Not that anyone’s keeping track, but it’s been a few days since I’ve posted, and I’ve been feeling oddly anxious about not having the time to sit down and write anything. Thursday I was gloriously, happily busy, but Friday I wasted a lot of time quietly freaking out about a tick bite (more on that later), and Friday night through Sunday afternoon were spent almost entirely in the service of musical theater, since City of Angels closed Saturday and then I had a five-hour music rehearsal for Rent, which opens in less than two weeks. And the usual days of teaching and more rehearsals, and being grouchy about the lack of clean water (a water main burst west of Boston, leaving some 30 communities without drinkable tap water for two days). So now I’m catching up.

Thursday morning I met my friend Meghan for coffee at a new place in Lexington called ride.studio.cafe, a one-stop coffee-and-bicycle shop. So far their website is mysteriously mum on the cafe side of things, and when Meghan called to ask about their hours, she was treated to the following reponse:

“We’re not really sure yet – it varies from day to day. When were you thinking of coming in?”

“Tomorrow.”

“Oh, yeah, we’ll be open tomorrow.”

Initial appearances to the contrary, they do seem to know what they’re doing. The shop smells of bicycles tires and two-thirds of the floor space is taken up by bikes and related gear, but everything looks clean and shiny, with huge, sunny front windows overlooking Mass Ave. I ordered a pot of chai (they serve MEM teas, like parent cafe Diesel) and it was enormous, enough to fill a big, wide mug three or four times; the sturdy metal pot kept the tea piping hot without oversteeping. Meghan’s latte was capped with some very respectable-looking foam, and we shared a huge pear-cranberry scone. I didn’t notice any pear flavor, sadly, but there were plenty of tart, juicy berries.

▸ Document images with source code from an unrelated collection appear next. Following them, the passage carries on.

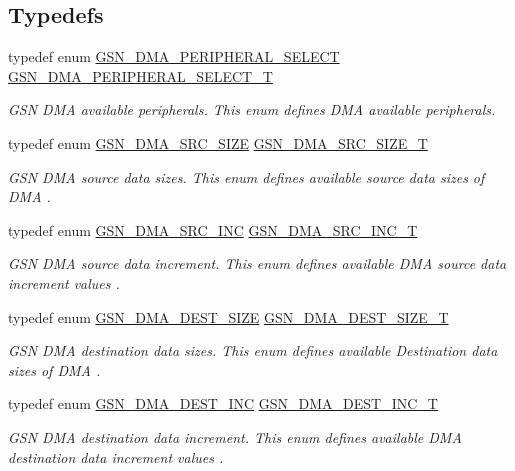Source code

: \subsection*{Typedefs}
\begin{DoxyCompactItemize}
\item 
typedef enum \hyperlink{a00645_ga6b06d19717ade6dfd815a84e83d2388c}{GSN\_\-DMA\_\-PERIPHERAL\_\-SELECT} \hyperlink{a00645_gab17cf1a2935d52f5490128aeddd1eb07}{GSN\_\-DMA\_\-PERIPHERAL\_\-SELECT\_\-T}
\begin{DoxyCompactList}\small\item\em GSN DMA available peripherals. This enum defines DMA available peripherals. \end{DoxyCompactList}\item 
typedef enum \hyperlink{a00645_ga5ae8eaac9f901eb2607d04c46b8141e9}{GSN\_\-DMA\_\-SRC\_\-SIZE} \hyperlink{a00645_ga30dffcfe8e6fc270f93048d90cd440ec}{GSN\_\-DMA\_\-SRC\_\-SIZE\_\-T}
\begin{DoxyCompactList}\small\item\em GSN DMA source data sizes. This enum defines available source data sizes of DMA . \end{DoxyCompactList}\item 
typedef enum \hyperlink{a00645_ga592093c11bfd36ebbe08e1446e26f37a}{GSN\_\-DMA\_\-SRC\_\-INC} \hyperlink{a00645_gadfad5571e188cca605e051802c24ada0}{GSN\_\-DMA\_\-SRC\_\-INC\_\-T}
\begin{DoxyCompactList}\small\item\em GSN DMA source data increment. This enum defines available DMA source data increment values . \end{DoxyCompactList}\item 
typedef enum \hyperlink{a00645_gab66304fcaa89e7d7dd7d514eb086c56c}{GSN\_\-DMA\_\-DEST\_\-SIZE} \hyperlink{a00645_ga911fde9b2a20ed7759a9d2a8849e34f4}{GSN\_\-DMA\_\-DEST\_\-SIZE\_\-T}
\begin{DoxyCompactList}\small\item\em GSN DMA destination data sizes. This enum defines available Destination data sizes of DMA . \end{DoxyCompactList}\item 
typedef enum \hyperlink{a00645_gaeec51ec6ddb024d9e8bb0c011cb167ef}{GSN\_\-DMA\_\-DEST\_\-INC} \hyperlink{a00645_gad729aa817bfd135b589e7c5d589c6c24}{GSN\_\-DMA\_\-DEST\_\-INC\_\-T}
\begin{DoxyCompactList}\small\item\em GSN DMA destination data increment. This enum defines available DMA destination data increment values . \end{DoxyCompactList}\item 

\end{DoxyCompactItemize}
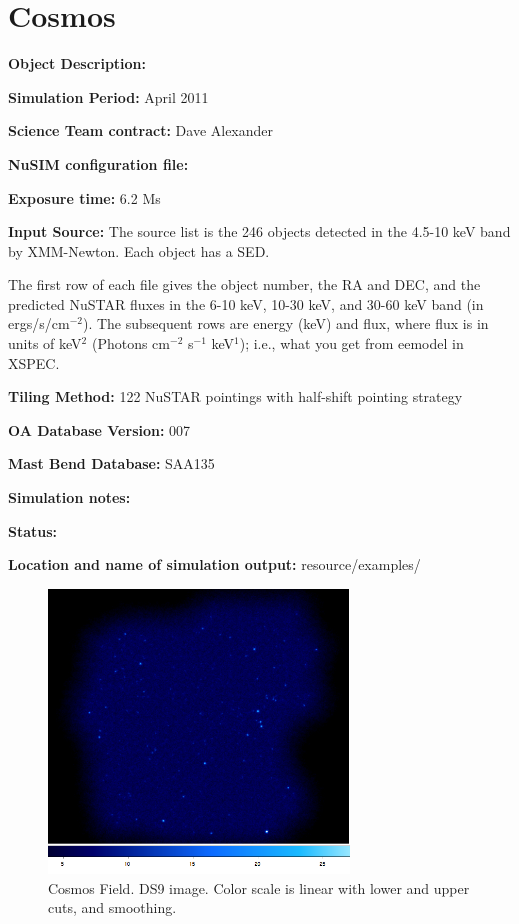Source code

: 
\newpage

\section{Cosmos}

\textbf{Object Description:}

\textbf{Simulation Period:} April 2011 

\textbf{Science Team contract:} Dave Alexander

\textbf{NuSIM configuration file:}

\textbf{Exposure time:} 6.2 Ms

\textbf{Input Source:} The source list is the 246 objects detected in the 4.5-10 keV band by XMM-Newton. Each object has a SED.

The first row of each file gives the object number, the RA and DEC, and the predicted NuSTAR fluxes in the 6-10 keV, 10-30 keV, and 30-60 keV band (in ergs/s/cm$^{-2}$). The subsequent rows are energy (keV) and flux, where flux is in units of keV$^2$ (Photons cm$^{-2}$ s$^{-1}$ keV$^1$); i.e., what you get from eemodel in XSPEC.

\textbf{Tiling Method:} 122 NuSTAR pointings with half-shift pointing strategy 

\textbf{OA Database Version:} 007

\textbf{Mast Bend Database:} SAA135

\textbf{Simulation notes:} 

\textbf{Status:} 

\textbf{Location and name of simulation output:} resource/examples/

\begin{figure}[h]
\begin{center}
\includegraphics[width=8cm]{Cosmos/cosmos.png}  %
\caption{Cosmos Field. DS9 image. Color scale is linear with lower and upper cuts, and smoothing.}
\label{cosmosimg} 
\end{center}
\end{figure}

While in Lexington, I went for a walk up Fiske Hill, which is notable in part because of its role in the Revolutionary War, but more importantly because it’s a short, easy walk with some lovely scenery. And, apparently, snakes. I nearly tripped over a garter snake, who seemed quite affronted at my clumsy approach, drawing back in dismay before he slithered haughtily off the path. I hardly blame him; I’m sure I’m a good deal larger and noisier than most of what he usually encounters.

here there be ticks

I am far from the most physically fit or active person around, but when I come across a field like this — yards and yards of space, and no one around to see me — I have only one impulse: run. And so I did, avoiding winter-brittle bushes and animal burrows. I nearly squashed another garter snake, but this one fled much more quickly than the first. I ran, arms pumping, mouth open to the wind, until my chest burned from all that cold air and I had to stop and catch my breath. It felt wonderful. I think maybe there’s still an athlete in me somewhere, but one who loves the thrill of the wild sprint too much to bother with the tedium of actual training.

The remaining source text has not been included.